6/10
Pointless movie about an eccentric painter
16 June 2019
It's 1964 in Paris and it is fashionable to be an insane artist. Picasso, Chagall, they all do it. Why not Giacometti? He has a wife that wants to be part of his life and is always refused, but who accepts his mistresses and moods and abuses. He has a brother who accepts him and always helps out, but remains quite happily in the shadows. He asks a writer to pose for him for a few hours, only to erase his entire work again and again and again, then asking the poor guy to come back the next day. Every "day" we see Geoffrey Rush brilliantly portraying a crazy painter, while Armie Hammer just sits there, trying to understand why it is taking so long.
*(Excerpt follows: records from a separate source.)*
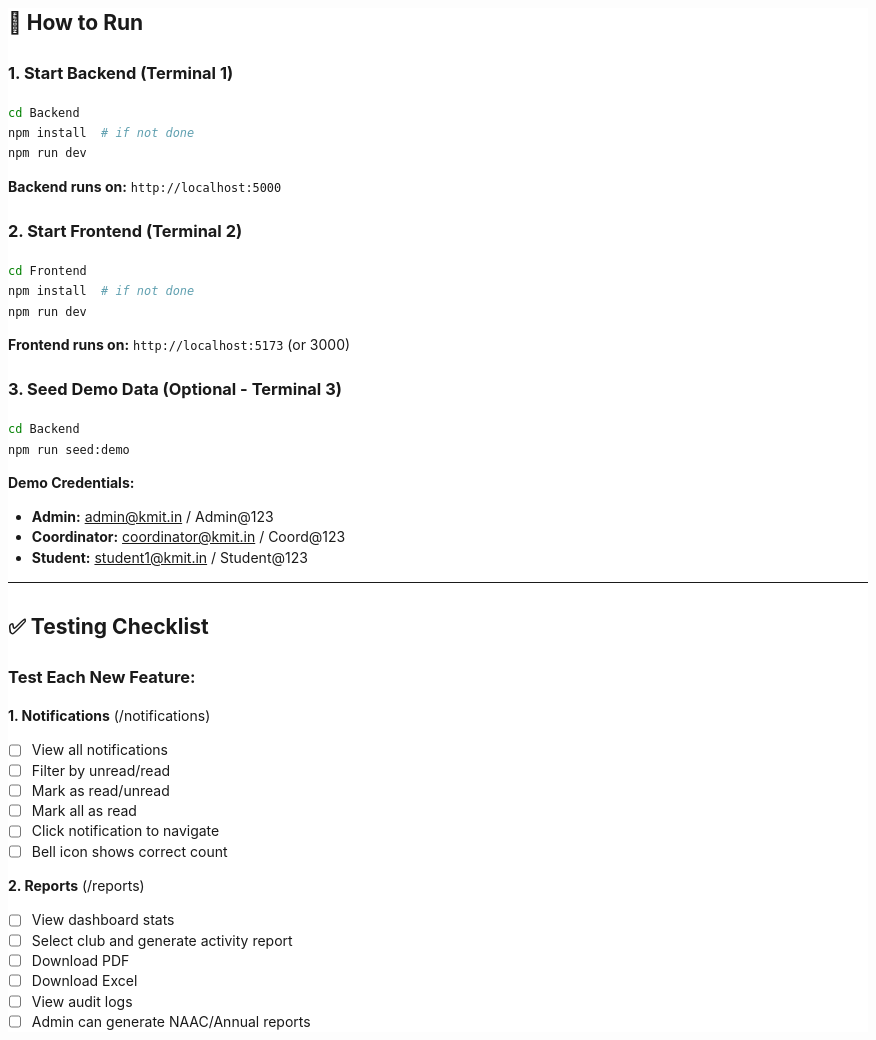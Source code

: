 
## 🚀 **How to Run**

### **1. Start Backend** (Terminal 1)
```bash
cd Backend
npm install  # if not done
npm run dev
```
**Backend runs on:** `http://localhost:5000`

### **2. Start Frontend** (Terminal 2)
```bash
cd Frontend
npm install  # if not done
npm run dev
```
**Frontend runs on:** `http://localhost:5173` (or 3000)

### **3. Seed Demo Data** (Optional - Terminal 3)
```bash
cd Backend
npm run seed:demo
```

**Demo Credentials:**
- **Admin:** admin@kmit.in / Admin@123
- **Coordinator:** coordinator@kmit.in / Coord@123
- **Student:** student1@kmit.in / Student@123

---

## ✅ **Testing Checklist**

### **Test Each New Feature:**

**1. Notifications** (/notifications)
- [ ] View all notifications
- [ ] Filter by unread/read
- [ ] Mark as read/unread
- [ ] Mark all as read
- [ ] Click notification to navigate
- [ ] Bell icon shows correct count

**2. Reports** (/reports)
- [ ] View dashboard stats
- [ ] Select club and generate activity report
- [ ] Download PDF
- [ ] Download Excel
- [ ] View audit logs
- [ ] Admin can generate NAAC/Annual reports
And then the movie ends. That's the entire thing. Do we care about Tony Shalhoub being the background brother? Do we care about the characters of either Sylvie Testud or Clémence Poésy or even Armie Hammer's? No. Because they have no depth, regardless of acting prowess.

Bottom line: if you want a film to use as a trainer for being an obnoxious self absorbed hipster, you want to see this. Otherwise it's kind of pointless. It's worth noting that this is a 90 minute movie made from a 128 page memoir. I mean, what else was the writer going to do with an experience so weird? Write it down. It didn't need to be made into a movie, though.